The Pasadena Playhouse's production of Orson's Shadow is a provocative, behind-the-scenes look at stage actors, in this case famous ones. Egos explode in this well-acted celebration of theatrical fireworks and wit with dead-on comedic timing.
Those who love movies might remember Orson Welles as a man whose early promise was killed by ego and studio politics. He had taken on William Randolph Hearst in his 1941 movie, Citizen Kane. Hearst's media empire boycotted the film, which went on to be nominated for Best Picture, Best Actor (Welles), and Best Director (Welles), and won an Oscar for Best Original Screenplay (Herman J. Mankiewicz and Welles).
Yet Orson Welles as an icon has influenced popular culture, despite the desperation of his later years when he was often scrambling for financial support for his projects.
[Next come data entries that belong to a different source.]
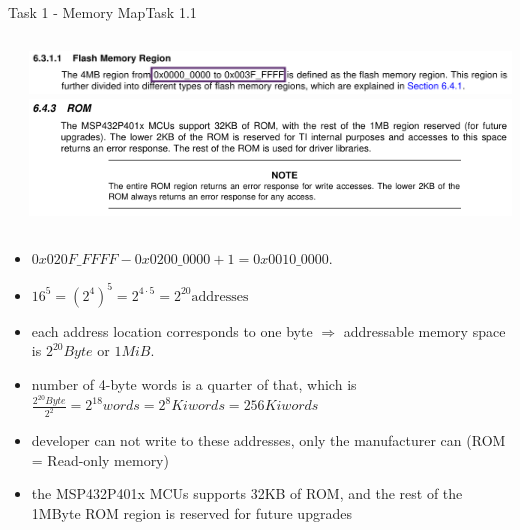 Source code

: {\begin{frame}[allowframebreaks]{Task 1 - Memory Map}{Task 1.1\vspace{0.25cm}}
\begin{solution}
\begin{columns}
\begin{column}{0.3\paperwidth}
      \end{column}
      \begin{column}{0.7\paperwidth}
        \includegraphics[height=0.095\paperheight]{./figures/rom2.png}
        \includegraphics[height=0.25\paperheight]{./figures/rom3.png}
      \end{column}
    \end{columns}
    \begin{itemize}
      \item $0x020F\_FFFF - 0x0200\_0000 + 1 = 0x0010\_0000$.
      \item $16^5 = {(2^4)}^5 = 2^{4\cdot 5} = 2^{20} \text{addresses}$
    \end{itemize}
  \end{solution}
  \begin{solution}
    \begin{itemize}
      \item each address location corresponds to \alert{one byte} $\Rightarrow$ \alert{addressable memory space} is $2^{20} Byte$ or $1 MiB$.
      \item number of 4-byte words is a \alert{quarter} of that, which is $\frac{2^{20} Byte}{2^2} = 2^{18} words = 2^8 Kiwords= 256 Kiwords$
    \end{itemize}
  \end{solution}
  \begin{Sidenote}
    \begin{itemize}
      \item developer can not write to these addresses, only the manufacturer can (ROM = \alert{R}ead-\alert{o}nly \alert{m}emory)
      \item the MSP432P401x MCUs supports 32KB of ROM, and the rest of the 1MByte ROM region is reserved for \alert{future upgrades}
    \end{itemize}
  \end{Sidenote}
\end{frame}
}\fi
Based on true events, Austin Pendleton's play looks at a collision of narcissistic men and the death of a marriage in London 1960. A desperate Welles (Bruce McGill), trying to raise money for his next project, agrees to direct an egotistical Laurence Olivier (Charles Shaughnessy), who wants to be relevant to a younger generation, and Olivier's young lover and future wife, Joan Plowright (Libby West). Olivier is still married to Vivien Leigh (Sharon Lawrence). Olivier and Plowright are founding the British National Theatre, for which they will perform a new play, Eugene Ionesco's Rhinoceros. Critic Kenneth Tynan (Scott Lowell), who wishes to leave something more than just words as part of his legacy to the theater world, is the one who suggests this meeting of creative stage artists. Tynan begins as our narrator, but Pendleton ends with Plowright, the only person still alive of the four, giving an epilogue.
Perhaps this is why Orson's Shadow is the kindest to Plowright, and kind, to a certain extent, to Olivier.
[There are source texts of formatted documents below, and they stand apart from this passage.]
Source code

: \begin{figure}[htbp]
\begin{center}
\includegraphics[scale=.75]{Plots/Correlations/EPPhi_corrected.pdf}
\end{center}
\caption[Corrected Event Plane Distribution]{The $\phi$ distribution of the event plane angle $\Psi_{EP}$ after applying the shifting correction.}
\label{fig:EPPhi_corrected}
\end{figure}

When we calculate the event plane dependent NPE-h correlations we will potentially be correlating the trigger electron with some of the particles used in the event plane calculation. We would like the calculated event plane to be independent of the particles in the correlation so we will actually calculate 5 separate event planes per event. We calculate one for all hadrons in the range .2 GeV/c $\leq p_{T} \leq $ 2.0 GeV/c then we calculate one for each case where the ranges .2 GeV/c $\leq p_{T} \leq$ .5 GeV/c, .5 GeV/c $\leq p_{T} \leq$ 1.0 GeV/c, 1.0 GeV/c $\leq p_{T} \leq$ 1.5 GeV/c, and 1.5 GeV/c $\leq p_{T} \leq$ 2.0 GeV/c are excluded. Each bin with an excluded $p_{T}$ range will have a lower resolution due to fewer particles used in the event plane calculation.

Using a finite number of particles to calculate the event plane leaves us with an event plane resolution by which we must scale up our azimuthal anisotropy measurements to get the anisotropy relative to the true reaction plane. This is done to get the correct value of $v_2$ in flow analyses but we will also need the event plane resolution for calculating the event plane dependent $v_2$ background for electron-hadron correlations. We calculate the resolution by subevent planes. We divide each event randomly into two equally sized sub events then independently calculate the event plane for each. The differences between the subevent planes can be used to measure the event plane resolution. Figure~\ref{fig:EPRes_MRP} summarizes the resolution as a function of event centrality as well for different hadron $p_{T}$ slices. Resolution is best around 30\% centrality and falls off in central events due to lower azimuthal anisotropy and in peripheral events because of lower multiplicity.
Olivier and Leigh had become lovers while playing lovers in the 1937 movie Fire Over England, when both were still married. Leigh had wed Herbert Leigh Holman, a barrister, in 1932, and given birth to a daughter the next year. Olivier had married actress Jill Esmond in 1930 after meeting her on a film, at a time when she was more famous than he. Esmond and Olivier had just had a son in 1936. But in 1940 Olivier and Leigh divorced their respective spouses and quickly married. Olivier seemed to want them to become a great theatrical couple, "the Oliviers," with himself often directing as well as starring opposite Leigh--something he had not tried with Esmond.
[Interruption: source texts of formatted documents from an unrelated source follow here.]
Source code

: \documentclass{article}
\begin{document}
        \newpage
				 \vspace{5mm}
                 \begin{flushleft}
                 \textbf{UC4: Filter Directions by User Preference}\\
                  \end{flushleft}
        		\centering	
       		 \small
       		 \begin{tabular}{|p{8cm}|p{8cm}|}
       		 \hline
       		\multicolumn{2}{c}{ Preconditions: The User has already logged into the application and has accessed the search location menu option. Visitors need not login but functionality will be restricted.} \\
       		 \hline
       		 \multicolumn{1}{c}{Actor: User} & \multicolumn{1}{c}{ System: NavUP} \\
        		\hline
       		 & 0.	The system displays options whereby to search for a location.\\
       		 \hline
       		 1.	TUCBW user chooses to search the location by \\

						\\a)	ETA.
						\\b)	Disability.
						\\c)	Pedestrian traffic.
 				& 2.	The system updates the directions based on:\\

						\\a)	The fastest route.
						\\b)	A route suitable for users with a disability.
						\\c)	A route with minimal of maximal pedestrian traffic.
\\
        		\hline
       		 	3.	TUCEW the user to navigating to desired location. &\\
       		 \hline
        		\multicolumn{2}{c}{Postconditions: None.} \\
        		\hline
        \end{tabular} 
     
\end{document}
Leigh had already attained film star success from her 1939 appearance as Scarlett O'Hara in Gone with the Wind, for which she had won a Best Actress Oscar. Olivier had starred in the 1939 Wuthering Heights, but would have to wait until 1948 to win his own Oscar as Best Actor for Hamlet. (He also won for Best Director.) The previous year, he had been given a special Oscar for his Henry V.